I recently led a training on how to effectively communicate in difficult situations, and the person introducing me to the participants referred to the training as focusing on “soft skills.” As I hear these words (not the first time), I feel a visceral frustration well up in my gut. These are not “soft,” in fact, they are quite hard. The skills of reading the person you are talking to, navigating emotions, experiencing empathy, communicating clearly and directly, and building trust are not easy or “soft.” In fact, the degree of difficulty is considerably higher than learning a process for communication – or the “hard” skills.
An important distinction
This is really a matter of semantics. I do not believe the person introducing me was aiming to diminish the importance of the content I was about to deliver, or to diminish the importance of the skills. What we have is a narrative that belies the importance of these skills because in fact they are much harder to learn. They are not easily repeatable, and the application of these skills changes with the context and people you are talking to. It is more difficult to learn these skills, which is why the narrative is based in fear. To say the skills are “soft” is a way to diminish them, to make the skills seem weak. This tactic of diminishing is applied when avoidance is the goal. We can teach “hard” skills because it is more straightforward – they are repeatable and knowable skills. Teaching empathy, trust, authenticity, and tolerance of ambiguity (to name a few) require more of us and demand introspection and change of the individual. It’s personal. To move away from that fear perspective, I suggest changing the narrative. Instead of “hard” and “soft” skills, let’s use the terms technical and adaptive – first coined by Ron Heifitz at Harvard University.
Technical vs. Adaptive
Technical skill refers to the how and what; the repeatable, knowable processes and best practices that can be taught, evaluated, and measured. Adaptive skill refers to the recognition of patterns and situations that change with context. These patterns inform the technical choices we make. Generally speaking, when you are dealing with people, you are working in an adaptive environment. It is not the same as writing code, designing a building, or generating a detailed project map. These skills require leaders to navigate the complexity of working with people; of knowing when and how to be empathetic, the ability to connect with people and build trust, inspire, and disrupt unhealthy patterns of behavior both in self and in others.

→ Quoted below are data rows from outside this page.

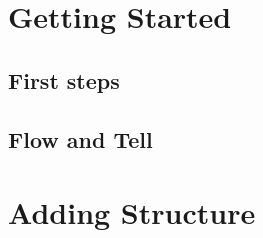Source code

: \usepackage{lipsum}


\newcommand{\keyword}[1]{\textcolor{blue}{#1}}




\coverpage{\TITLE}{\SUBTITLE}{\AUTHOR}{\DATE}{\SUBJECT}
\newpage
\tableofcontents

\part{Getting Started}
\newpage
\chapter{First steps} \label{ch:first}



\newpage
\chapter{Flow and Tell}\label{ch:flow}




\part{Adding Structure}
\newpage
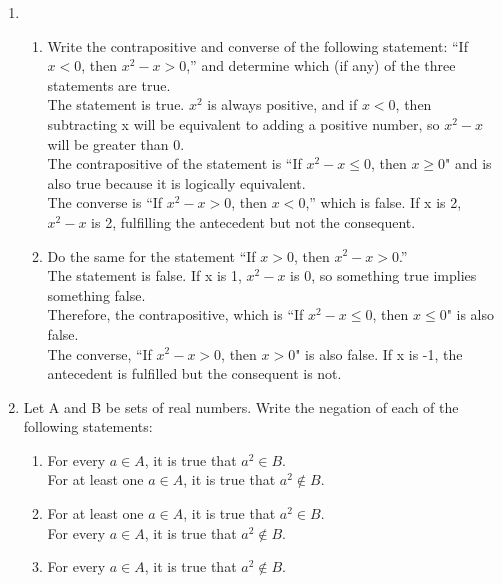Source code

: \documentclass{article}
\begin{document}
\begin{enumerate}
\begin{enumerate}
            \end{enumerate}
      \item
            \begin{enumerate}
                  \item Write the contrapositive and converse of the following statement: “If $x < 0$, then $x^{2} - x > 0$,” and determine which (if any) of the three statements are true.\\
                        The statement is true. $x^{2}$ is always positive, and if $x < 0$, then subtracting x will be equivalent to adding a positive number, so $x^{2} - x$ will be greater than 0.\\
                        The contrapositive of the statement is “If $x^{2} - x \leq 0$, then $x \geq 0$" and is also true because it is logically equivalent.\\ 
                        The converse is “If $x^{2} - x > 0$, then $x < 0$,” which is false. If x is 2, $x^{2} - x$ is 2, fulfilling the antecedent but not the consequent.
                  \item Do the same for the statement “If $x > 0$, then $x^{2} - x > 0$.”\\
                        The statement is false. If x is 1, $x^{2} - x$ is 0, so something true implies something false.\\
                        Therefore, the contrapositive, which is “If $x^{2} - x \leq 0$, then $x \leq 0$" is also false.\\
                        The converse, “If $x^{2} - x > 0$, then $x > 0$" is also false. If x is -1, the antecedent is fulfilled but the consequent is not.
            \end{enumerate}
      \item Let A and B be sets of real numbers. Write the negation of each of the following statements:
            \begin{enumerate}
                  \item For every $a \in A$, it is true that $a^{2} \in B$.\\
                        For at least one $a \in A$, it is true that $a^{2} \notin B$.
                  \item For at least one $a \in A$, it is true that $a^{2} \in B$.\\
                        For every $a \in A$, it is true that $a^{2} \notin B$.
                  \item For every $a \in A$, it is true that $a^{2} \notin B$.\\

\end{enumerate}
\end{enumerate}
\end{document}
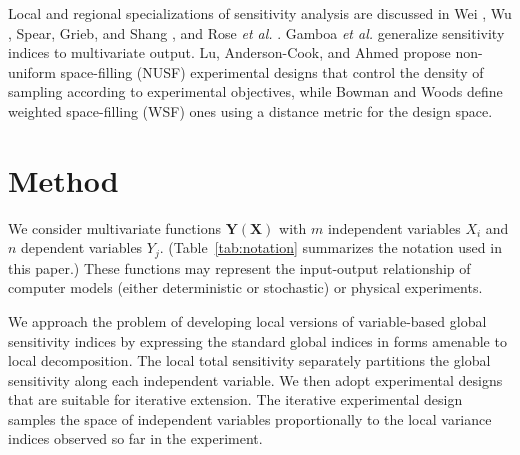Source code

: \documentclass[12pt]{article}
\begin{document}
Local and regional specializations of sensitivity analysis are discussed in Wei \cite{wei_regional_2014}, Wu \cite{wu_application_2017}, Spear, Grieb, and Shang \cite{spear_parameter_1994}, and Rose \textit{et al.} \cite{rose_parameter_1991}. Gamboa \textit{et al.} \cite{gamboa_sensitivity_2013} generalize sensitivity indices to multivariate output. Lu, Anderson-Cook, and Ahmed \cite{lu_non-uniform_2020} propose non-uniform space-filling (NUSF) experimental designs that control the density of sampling according to experimental objectives, while Bowman and Woods \cite{bowman_weighted_2013} define weighted space-filling (WSF) ones using a distance metric for the design space.



\section{Method}
\label{sec:meth}

We consider multivariate functions $\mathbf{Y} \left( \mathbf{X} \right)$ with $m$ independent variables $X_i$ and $n$ dependent variables $Y_j$. (Table~\ref{tab:notation} summarizes the notation used in this paper.) These functions may represent the input-output relationship of computer models (either deterministic or stochastic) or physical experiments.

We approach the problem of developing local versions of variable-based global sensitivity indices by expressing the standard global indices \cite{saltelli_variance_2010} in forms amenable to local decomposition. The local total sensitivity separately partitions the global sensitivity along each independent variable. We then adopt experimental designs that are suitable for iterative extension. The iterative experimental design samples the space of independent variables proportionally to the local variance indices observed so far in the experiment.
\end{document}
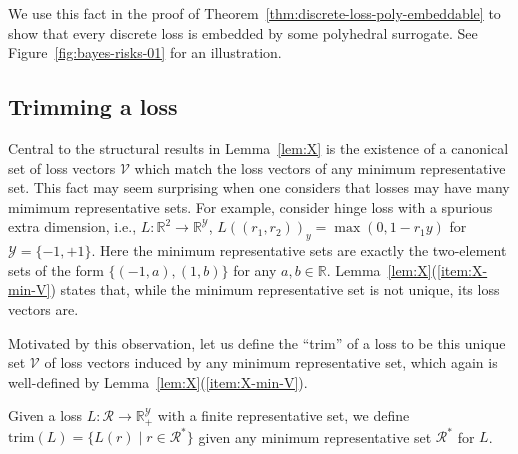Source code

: \documentclass[twoside,11pt]{article}
\newcommand{\Comments}{1}
\newcommand{\mynote}[2]{\ifnum\Comments=1\textcolor{#1}{#2}\fi}
\newcommand{\mytodo}[2]{\ifnum\Comments=1%
  \todo[linecolor=#1!80!black,backgroundcolor=#1,bordercolor=#1!80!black]{#2}\fi}
\newcommand{\jessie}[1]{\mynote{teal}{[JF: #1]}}
\newcommand{\btw}[1]{\mytodo{gray!20!white}{BTW: #1}}%
\newcommand{\reals}{\mathbb{R}}
\newcommand{\R}{\mathcal{R}}
\newcommand{\V}{\mathcal{V}}
\newcommand{\Y}{\mathcal{Y}}
\newcommand{\trimcover}{\mathrm{trim}}
\DeclareMathOperator*{\sgn}{sgn}
\begin{document}
We use this fact in the proof of Theorem~\ref{thm:discrete-loss-poly-embeddable} to show that every discrete loss is embedded by some polyhedral surrogate.
See Figure~\ref{fig:bayes-risks-01} for an illustration.





\subsection{Trimming a loss}
\label{sec:trim}

Central to the structural results in Lemma~\ref{lem:X} is the existence of a canonical set of loss vectors $\V$ which match the loss vectors of any minimum representative set.
This fact may seem surprising when one considers that losses may have many mimimum representative sets.
For example, consider hinge loss with a spurious extra dimension, i.e., $L:\reals^2\to\reals^\Y$, $L((r_1, r_2))_y = \max(0,1-r_1y)$ for $\Y = \{-1,+1\}$.
Here the minimum representative sets are exactly the two-element sets of the form $\{(-1,a),(1,b)\}$ for any $a,b\in\reals$. 
Lemma~\ref{lem:X}(\ref{item:X-min-V}) states that, while the minimum representative set is not unique, its loss vectors are.

Motivated by this observation, let us define the ``trim'' of a loss to be this unique set $\V$ of loss vectors induced by any minimum representative set, which again is well-defined by Lemma~\ref{lem:X}(\ref{item:X-min-V}).
\begin{definition}[Trim]\label{def:trim-loss}
  Given a loss $L:\R \to \reals_+^\Y$ with a finite representative set, we define $\trimcover(L) = \{L(r) \mid r \in \R^*\}$ given any minimum representative set $\R^*$ for $L$.
\end{definition}
\end{document}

The difficult part is that leaders need to be aware of and apply both sets of skills at the same time. Having technical and adaptive skill requires us to pay attention to both the head space (technical) and the heart space (adaptive).
To start, can we commit to changing the narrative and language in describing these skills? Can we commit to recognizing that “soft” is a way to avoid the difficulty of learning to be adaptable and step into the unknowable? If we can change the narrative, we can then begin to acknowledge the complexity of adaptive skills and embrace the fact they are really hard.